Akhir Program Lokalisasi
Pemerintah mengeluarkan peraturan berakhirnya program lokalisasi pada 1999. Dan pemerintah menempuh sejumlah langkah penyelamatan industri otomotif dengan mengeluarkan program IKD KBM serta Bea Masuk Ditanggung Pemerintah (BMDTP) untuk bahan baku yang mulai sebesar 0% kemudian dinaikkan menjadi 5%.
Selanjutnya, para prinsipal yang berinvestasi di Asean membagi pasar KBM menjadi Thailand untuk kendaraan jenis Low Cost Vehicle (LCV) & sedan, sedangkan Indonesia untuk MPV. Selain itu, kesepakatan FTA Asean yang dimulai 2010 menjadikan semua produk otomotif bebas Bea Masuk (Completely Built Up (CBU), CKD, dan parts komponen KBM) asalkan memenuhi Asean content 40%.
Hadi Suryapradja mengungkapkan bahwa upaya meningkatkan daya saing menjadi kunci untuk industri komponen. Perkembangan akhir-akhir ini menunjukkan bahwa produksi R2 [sepeda motor] sebenarnya telah mencapai skala ekonomi untuk model-model tertentu di pasar lokal dan sangat kompetitif.

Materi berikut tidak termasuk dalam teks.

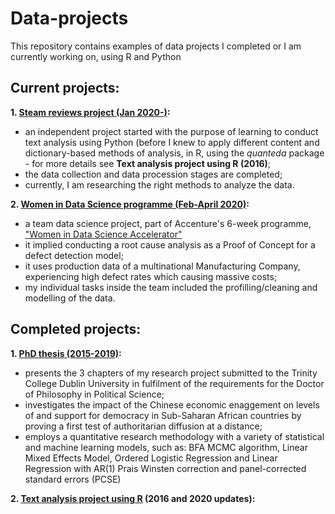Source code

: # Data-projects
This repository contains examples of data projects I completed or I am currently working on, using R and Python

## Current projects:
<b>1. [Steam reviews project (Jan 2020-)](https://github.com/RalucaN/Data-projects/tree/master/Steam%20review%20project%20(2020-)):</b>
  - an independent project started with the purpose of learning to conduct text analysis using Python (before I knew to apply different content and dictionary-based methods of analysis, in R, using the <i>quanteda</i> package - for more details see <b>Text analysis project using R (2016)</b>;
  - the data collection and data procession stages are completed;
  - currently, I am  researching the right methods to analyze the data.

<b>2. [Women in Data Science programme (Feb-April 2020)](https://github.com/RalucaN/Data-projects/tree/master/Women_in_Data_Science_programme_(Feb%202020-)):</b>
  - a team data science project, part of Accenture's 6-week programme, ["Women in Data Science Accelerator"](https://www.accenture.com/ie-en/careers/women-in-data-science?src=SOMS)
  - it implied conducting a root cause analysis as a Proof of Concept for a defect detection model;
  - it uses production data of a multinational Manufacturing Company, experiencing high defect rates which causing massive costs;
  - my individual tasks inside the team included the profilling/cleaning and modelling of the data.

## Completed projects:
<b>1. [PhD thesis (2015-2019)](https://github.com/RalucaN/Data-projects/tree/master/PhD_thesis(2015-2019)): </b> 
  - presents the 3 chapters of my research project submitted to the Trinity College Dublin University in fulfilment of the requirements for the Doctor of Philosophy in Political Science;
  - investigates the impact of the Chinese economic enaggement on levels of and support for democracy in Sub-Saharan African countries by proving a first test of authoritarian diffusion at a distance;
  - employs a quantitative research methodology with a variety of statistical and machine learning models, such as: BFA MCMC algorithm, Linear Mixed Effects Model, Ordered Logistic Regression and Linear Regression with AR(1) Prais Winsten correction and panel-corrected standard errors (PCSE) 
  
<b>2. [Text analysis project using R](https://github.com/RalucaN/Data-projects/tree/master/Text%20analysis%20project%20using%20R%20(2016)) (2016 and 2020 updates):</b>


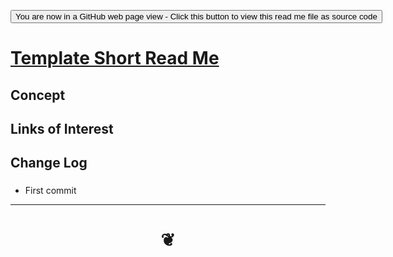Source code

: <span style=display:none; >[You are now in a GitHub source code view - click this link to view Read Me file as a web page]( https://jaanga.github.io/#cookbook-html/examples/0-templates/README.md "View file as a web page." ) </span>


<div><input type=button onclick="window.location.href='https://github.com/jaanga/jaanga.github.io/tree/master/cookbook-threejs/examples/0-templates/README.md'";
value='You are now in a GitHub web page view - Click this button to view this read me file as source code' ></div>

# [Template Short Read Me]( #README.md )

<!--
<iframe src=https://pushme-pullyou.github.io/tootoo-templates/basic-html.html width=100% height=500px ></iframe>
_basic-html.html_
<span style="display: none" >Iframes are not viewable in GitHub source code view</span>

## Full Screen: []( .html )
-->


## Concept


## Links of Interest


## Change Log


###

* First commit

***
# <center title="hello!" ><a href=javascript:window.scrollTo(0,0); style=text-decoration:none; > ❦ </a></center>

Volume pasar dalam negeri telah mencapai angka maksimal 8 juta unit pada 2013. Lalu stagnan di 6 juta-7 juta unit pada tahun berikutnya. Tetapi ekspor kita masih kalah dari Thailand, walaupun pemerintah telah mendorong prinsipal untuk mengekspor.
Untuk produk R4 [mobil] lebih dilematis karena setelah volume pasar lokal mencapai 1,2 juta unit (2013) lalu stagnan di 1 jutaan unit. Kinerja ekspor lebih lumayan, tapi juga hanya mencapai 300.000-an unit (2019), sehingga produksi Indonesia hanya 1,3 jutaan unit. Juga cukup jauh bila dibandingkan dengan volume produksi Thailand yang sebesar 2,5 juta walaupun volume pasar dalam negeri mereka hanya 1 jutaan unit.
Perjuangan Industri KBM Indonesia
Hadi menjelaskan dari kondisi itu, dapat dilihat industri komponen KBM di Indonesia harus berjuang meningkatkan daya saing yang relatif berat. Hal ini karena volume yang terbatas serta nilai tambah yang makin tergerus karena adanya kebijakan protektif dari hulu (industri bahan baku) yang kalah dalam hal skala ekonomis.
Di samping hulu belum mempunyai budaya industri dalam menghadapi masalah dari pelanggan industri. Faktor lain yang sangat menggerus adalah kenaikan upah minimum yang didasarkan pada demo (sejak 2013) daripada produktivitas mereka (kenaikan upah minimum selama periode 10 tahun dapat mencapai hampir 3 kali).
Kelemahan industri otomotif terutama terletak pada KBM komersial yang bermesin diesel, akibat adanya kebijakan IKD yang terlambat ditinjau. Sehingga hal ini mengakibatkan terhentinya pendalaman komponen yang juga tidak didukung oleh volumenya.
Praktis hanya chasis, body, suspensi, propeller shaft dan komponen-komponen kurang presisi yang dibuat di dalam negeri. Mengacu data GIAMM, para produsen komponen kendaraan roda dua maupun roda empat atau lebih, ikut berkontribusi terhadap ekspor otomotif. Rata-rata ekspor tersebut mencapai 10%-15% dari jumlah produksi.